Professor Paul Lickiss talks us through some striking cover designs from a new exhibition of Pelican books – the non-fiction imprint of Penguin from 1937 to 1989.
Pelican books, the non-fiction equivalents of Penguin books, are the subject of an exhibition until 13 December that I have curated for the Department of Typography and Graphic Communication, to coincide with the opening of the Centre for Book Cultures and Publishing.
Penguin Books was founded by Allen Lane and his brothers in 1935 to publish “good books, cheap”. They were paperback reprints of hardbacks from other publishers and were priced at 6d (2 1/2 p) – about the price of a packet of cigarettes at the time, and a fraction the cost of the equivalent hardback.
Penguins became a great success with their well-known cover design of three horizontal bands. Colour coding was used to indicate the type of book, for example orange for fiction, dark blue for biographies and yellow for miscellaneous. The Pelican series of non-fiction books were given pale blue covers.
The first Pelicans were reprints of George Bernard Shaw’s Intelligent Woman’s Guide to Socialism, Capitalism, Sovietism and Fascism. These two books were not simple reprints of the original hardback, as Shaw added the new chapters on Sovietism and Fascism.
Today, the title of the books is seen as condescending. Even in the late 1920s at least some women were also unhappy with Shaw’s approach, prompting a riposte by one such ‘intelligent woman’, Lilian Le Mesurier, who wrote The Socialist Woman’s Guide to Intelligence: A Reply to Mr Shaw.
Pelicans were published throughout the war in huge numbers and were sent to personnel in the armed forces and used for educational purposes after the war.
Some of the 150 or so wartime Pelican titles include: Primitive Art, Town Planning, The Childhood of Animals, The Physiology of Sex and its Social Implications, Plastics, English Justice, An Anthology of Canadian Poetry, The Biological Control of Insects, The Physical Basis of Personality, Why Smash Atoms? and Reading for Profit. The latter was written in a prisoner of war camp and was then allowed to be sent to England for publication!
Initially all Pelicans had the familiar tri-band cover, but from the start of the war, some books started to have pictures inserted into the white central band. Thus started a long discussion within Penguin about whether their books should have pictorial covers or should remain true to their origins and be a distinctive brand without any need for pictorial adornment.

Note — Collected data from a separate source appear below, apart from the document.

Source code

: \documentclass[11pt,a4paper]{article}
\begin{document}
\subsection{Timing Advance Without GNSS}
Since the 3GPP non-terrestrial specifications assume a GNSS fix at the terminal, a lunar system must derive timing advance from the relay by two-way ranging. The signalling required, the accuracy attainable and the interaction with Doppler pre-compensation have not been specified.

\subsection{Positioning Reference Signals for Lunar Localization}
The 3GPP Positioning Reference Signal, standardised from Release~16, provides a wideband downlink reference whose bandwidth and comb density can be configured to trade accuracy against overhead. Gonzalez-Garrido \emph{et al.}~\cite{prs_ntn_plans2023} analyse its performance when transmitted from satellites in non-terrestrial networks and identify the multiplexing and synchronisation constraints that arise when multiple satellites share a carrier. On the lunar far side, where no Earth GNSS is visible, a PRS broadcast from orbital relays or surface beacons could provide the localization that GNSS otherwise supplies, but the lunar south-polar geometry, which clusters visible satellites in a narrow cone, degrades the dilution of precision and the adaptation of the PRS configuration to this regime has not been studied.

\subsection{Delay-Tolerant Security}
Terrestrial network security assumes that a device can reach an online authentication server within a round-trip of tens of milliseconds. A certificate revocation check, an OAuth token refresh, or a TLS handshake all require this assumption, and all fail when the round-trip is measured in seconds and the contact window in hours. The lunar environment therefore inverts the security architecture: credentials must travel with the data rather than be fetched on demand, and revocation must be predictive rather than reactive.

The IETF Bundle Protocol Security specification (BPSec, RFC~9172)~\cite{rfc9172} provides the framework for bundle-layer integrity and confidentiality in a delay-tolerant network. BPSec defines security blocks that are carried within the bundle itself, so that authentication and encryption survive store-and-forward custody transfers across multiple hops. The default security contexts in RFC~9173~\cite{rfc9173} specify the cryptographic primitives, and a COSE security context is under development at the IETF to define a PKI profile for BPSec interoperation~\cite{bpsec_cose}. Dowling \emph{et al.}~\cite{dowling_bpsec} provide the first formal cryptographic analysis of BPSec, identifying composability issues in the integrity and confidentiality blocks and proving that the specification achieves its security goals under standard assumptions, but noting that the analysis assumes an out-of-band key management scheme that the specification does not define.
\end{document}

In 1947, the German typographer Jan Tschichold was brought in by Penguin to give some order to the increasing varied publications. Tschichold drew up a set of Penguin Composition Rules and applied them rigorously. He introduced a new ‘vertical grid’ cover design as we see here in The Symphony and The Life of the Robin.
Hans Schmoller succeeded Tschichold, built on Tschichold’s clear design foundations and helped establish Penguin Books as a design icon. Under Schmoller’s leadership a wider variety of cover designs were trialled, including designs in which the main part of the cover was a picture, and the introduction of colour as we see here in Memory Facts and Fallacies and Management Survey.
Germano Facetti joined Penguin in 1961 and took the book covers from being largely typographic to being visual. He appointed designer Romek Marber, who came up with a new grid design that split the cover into the upper text area and a lower panel for a picture. Hundreds of Pelican and Penguins were produced with this cover format and it became almost as recognisable as the earlier blue and white covers. Aztecs of Mexico and The Geography of African Affairs are two examples.
By the mid 1970s, the heyday of Pelicans had passed as new publishing media increased competition to traditional paperbacks. The only remaining vestiges of the Pelican brand were the Pelican device on the cover and ‘Pelican blue’ being used for many book spines.
Decreasing sales ceased publication of Pelicans in 1989 and they were dormant until 2012, when a handful of new Pelicans appeared on scientific topics. In 2014 Penguin announced that the Pelican series would be re-established. The new series appeared in a pale blue livery, similar to, but distinct from the original Pelican blue.
The Pelican device was re-drawn and the first fourteen books are plain covered paperbacks, while the next ten have a cover illustration. The most recent books, published in 2019, have appeared first in hardback: the future looks bright for the series.
The ‘Pelican books by design’ exhibition runs until 13 December at the Department of Typography & Graphic Communication, TOB 2, Earley Gate, Whiteknights Campus, University of Reading, Reading RG6 7BE. The exhibition marks the launch of the new University of Reading Centre for Book Cultures and Publishing, which aims to foster cross-disciplinary research relating to publishing, printing and books. Follow the centre on twitter at @cbcp_UniRdg
Paul Lickiss is a chemistry professor at Imperial College who not only has a lot of chemistry books in his office but has what is probably the most complete collection of Pelican books anywhere in the UK. He has compiled a database of all known Pelicans and writes extensively about them including a recent book to celebrate the 80th anniversary of their first publication.